Another common, very annoying problem is, when the wrong timezone is selected...

Check the timezone with the date output:

$ date

Fre Aug 23 18:47:04 UTC 2013

To correct the timezone type:

$ sudo tzselect

and select the correct Region with the corresponding numbers.

A second task is to set the correct time:

$ sudo date --set="18:37:00"

Or simply take the time from the HW-Clock:

$ sudo hwclock --hctosys


"hwclock" is date of hardware (machine), and "date" is date of software (operative system).

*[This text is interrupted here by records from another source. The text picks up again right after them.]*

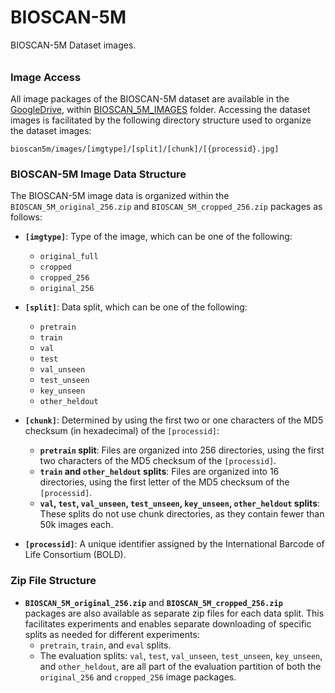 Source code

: # BIOSCAN-5M

BIOSCAN-5M Dataset images. 

###### <h3> Image Access
All image packages of the BIOSCAN-5M dataset are available in the [GoogleDrive](https://drive.google.com/drive/u/1/folders/1Jc57eKkeiYrnUBc9WlIp-ZS_L1bVlT-0),
within [BIOSCAN_5M_IMAGES](https://drive.google.com/drive/u/1/folders/1tZ5V_qWSPdDwD90oLz_Uqykp1AoBzLVM) folder.
Accessing the dataset images is facilitated by the following directory structure used to organize the dataset images:

```plaintext
bioscan5m/images/[imgtype]/[split]/[chunk]/[{processid}.jpg]
```

### BIOSCAN-5M Image Data Structure

The BIOSCAN-5M image data is organized within the `BIOSCAN_5M_original_256.zip` and `BIOSCAN_5M_cropped_256.zip` packages as follows:

- **`[imgtype]`**: Type of the image, which can be one of the following:
  - `original_full`
  - `cropped`
  - `cropped_256`
  - `original_256`

- **`[split]`**: Data split, which can be one of the following:
  - `pretrain`
  - `train`
  - `val`
  - `test`
  - `val_unseen`
  - `test_unseen`
  - `key_unseen`
  - `other_heldout`

- **`[chunk]`**: Determined by using the first two or one characters of the MD5 checksum (in hexadecimal) of the `[processid]`:
  - **`pretrain` split**: Files are organized into 256 directories, using the first two characters of the MD5 checksum of the `[processid]`.
  - **`train` and `other_heldout` splits**: Files are organized into 16 directories, using the first letter of the MD5 checksum of the `[processid]`.
  - **`val`, `test`, `val_unseen`, `test_unseen`, `key_unseen`, `other_heldout` splits**: These splits do not use chunk directories, as they contain fewer than 50k images each.

- **`[processid]`**: A unique identifier assigned by the International Barcode of Life Consortium (BOLD).


### Zip File Structure

- **`BIOSCAN_5M_original_256.zip`** and **`BIOSCAN_5M_cropped_256.zip`** packages are also available as separate zip files for each data split. This facilitates experiments and enables separate downloading of specific splits as needed for different experiments:
  - `pretrain`, `train`, and `eval` splits.
  - The evaluation splits: `val`, `test`, `val_unseen`, `test_unseen`, `key_unseen`, and `other_heldout`, are all part of the evaluation partition of both the `original_256` and `cropped_256` image packages.



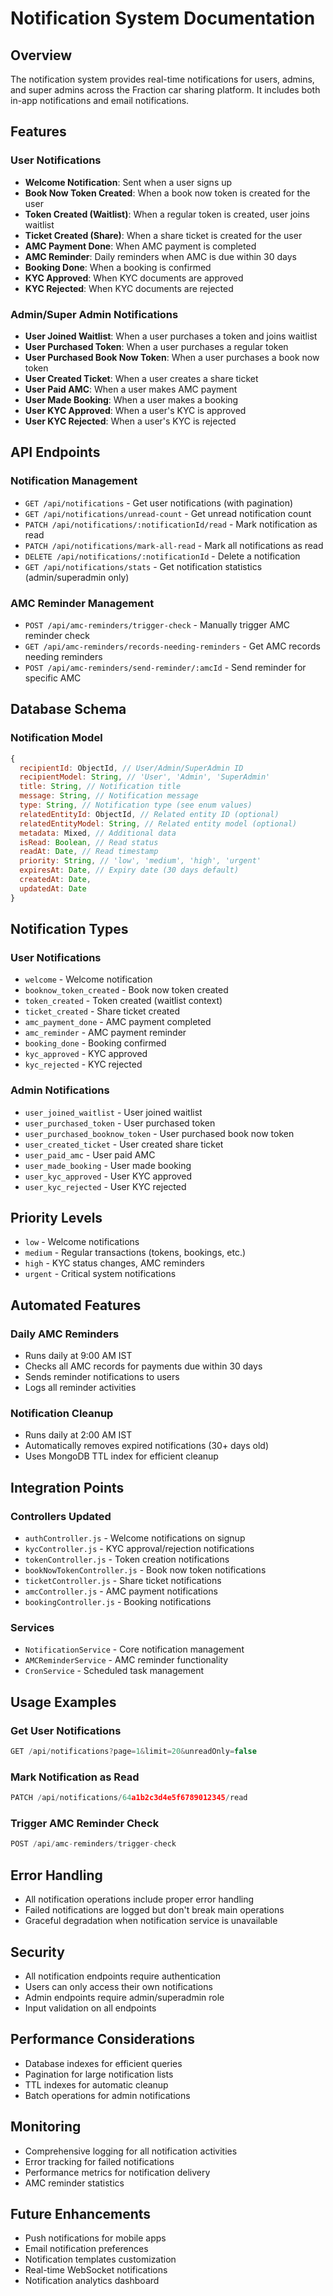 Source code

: # Notification System Documentation

## Overview
The notification system provides real-time notifications for users, admins, and super admins across the Fraction car sharing platform. It includes both in-app notifications and email notifications.

## Features

### User Notifications
- **Welcome Notification**: Sent when a user signs up
- **Book Now Token Created**: When a book now token is created for the user
- **Token Created (Waitlist)**: When a regular token is created, user joins waitlist
- **Ticket Created (Share)**: When a share ticket is created for the user
- **AMC Payment Done**: When AMC payment is completed
- **AMC Reminder**: Daily reminders when AMC is due within 30 days
- **Booking Done**: When a booking is confirmed
- **KYC Approved**: When KYC documents are approved
- **KYC Rejected**: When KYC documents are rejected

### Admin/Super Admin Notifications
- **User Joined Waitlist**: When a user purchases a token and joins waitlist
- **User Purchased Token**: When a user purchases a regular token
- **User Purchased Book Now Token**: When a user purchases a book now token
- **User Created Ticket**: When a user creates a share ticket
- **User Paid AMC**: When a user makes AMC payment
- **User Made Booking**: When a user makes a booking
- **User KYC Approved**: When a user's KYC is approved
- **User KYC Rejected**: When a user's KYC is rejected

## API Endpoints

### Notification Management
- `GET /api/notifications` - Get user notifications (with pagination)
- `GET /api/notifications/unread-count` - Get unread notification count
- `PATCH /api/notifications/:notificationId/read` - Mark notification as read
- `PATCH /api/notifications/mark-all-read` - Mark all notifications as read
- `DELETE /api/notifications/:notificationId` - Delete a notification
- `GET /api/notifications/stats` - Get notification statistics (admin/superadmin only)

### AMC Reminder Management
- `POST /api/amc-reminders/trigger-check` - Manually trigger AMC reminder check
- `GET /api/amc-reminders/records-needing-reminders` - Get AMC records needing reminders
- `POST /api/amc-reminders/send-reminder/:amcId` - Send reminder for specific AMC

## Database Schema

### Notification Model
```javascript
{
  recipientId: ObjectId, // User/Admin/SuperAdmin ID
  recipientModel: String, // 'User', 'Admin', 'SuperAdmin'
  title: String, // Notification title
  message: String, // Notification message
  type: String, // Notification type (see enum values)
  relatedEntityId: ObjectId, // Related entity ID (optional)
  relatedEntityModel: String, // Related entity model (optional)
  metadata: Mixed, // Additional data
  isRead: Boolean, // Read status
  readAt: Date, // Read timestamp
  priority: String, // 'low', 'medium', 'high', 'urgent'
  expiresAt: Date, // Expiry date (30 days default)
  createdAt: Date,
  updatedAt: Date
}
```

## Notification Types

### User Notifications
- `welcome` - Welcome notification
- `booknow_token_created` - Book now token created
- `token_created` - Token created (waitlist context)
- `ticket_created` - Share ticket created
- `amc_payment_done` - AMC payment completed
- `amc_reminder` - AMC payment reminder
- `booking_done` - Booking confirmed
- `kyc_approved` - KYC approved
- `kyc_rejected` - KYC rejected

### Admin Notifications
- `user_joined_waitlist` - User joined waitlist
- `user_purchased_token` - User purchased token
- `user_purchased_booknow_token` - User purchased book now token
- `user_created_ticket` - User created share ticket
- `user_paid_amc` - User paid AMC
- `user_made_booking` - User made booking
- `user_kyc_approved` - User KYC approved
- `user_kyc_rejected` - User KYC rejected

## Priority Levels
- `low` - Welcome notifications
- `medium` - Regular transactions (tokens, bookings, etc.)
- `high` - KYC status changes, AMC reminders
- `urgent` - Critical system notifications

## Automated Features

### Daily AMC Reminders
- Runs daily at 9:00 AM IST
- Checks all AMC records for payments due within 30 days
- Sends reminder notifications to users
- Logs all reminder activities

### Notification Cleanup
- Runs daily at 2:00 AM IST
- Automatically removes expired notifications (30+ days old)
- Uses MongoDB TTL index for efficient cleanup

## Integration Points

### Controllers Updated
- `authController.js` - Welcome notifications on signup
- `kycController.js` - KYC approval/rejection notifications
- `tokenController.js` - Token creation notifications
- `bookNowTokenController.js` - Book now token notifications
- `ticketController.js` - Share ticket notifications
- `amcController.js` - AMC payment notifications
- `bookingController.js` - Booking notifications

### Services
- `NotificationService` - Core notification management
- `AMCReminderService` - AMC reminder functionality
- `CronService` - Scheduled task management

## Usage Examples

### Get User Notifications
```javascript
GET /api/notifications?page=1&limit=20&unreadOnly=false
```

### Mark Notification as Read
```javascript
PATCH /api/notifications/64a1b2c3d4e5f6789012345/read
```

### Trigger AMC Reminder Check
```javascript
POST /api/amc-reminders/trigger-check
```

## Error Handling
- All notification operations include proper error handling
- Failed notifications are logged but don't break main operations
- Graceful degradation when notification service is unavailable

## Security
- All notification endpoints require authentication
- Users can only access their own notifications
- Admin endpoints require admin/superadmin role
- Input validation on all endpoints

## Performance Considerations
- Database indexes for efficient queries
- Pagination for large notification lists
- TTL indexes for automatic cleanup
- Batch operations for admin notifications

## Monitoring
- Comprehensive logging for all notification activities
- Error tracking for failed notifications
- Performance metrics for notification delivery
- AMC reminder statistics

## Future Enhancements
- Push notifications for mobile apps
- Email notification preferences
- Notification templates customization
- Real-time WebSocket notifications
- Notification analytics dashboard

For change pc hardware date:

hwclock --set --date="2013-7-31 09:30"

For change software date:

date --set "2013-7-31 09:30"

In CentOS timezones are located in /usr/share/zoneinfo/, to change the system date to a specific timezone you can:

First, make a backup of the existing localtime file.

sudo mv /etc/localtime /etc/localtime.bak

Next, create the link:

sudo ln -s /usr/share/zoneinfo/Europe/Lisbon  /etc/localtime

Check the new system date by typing date.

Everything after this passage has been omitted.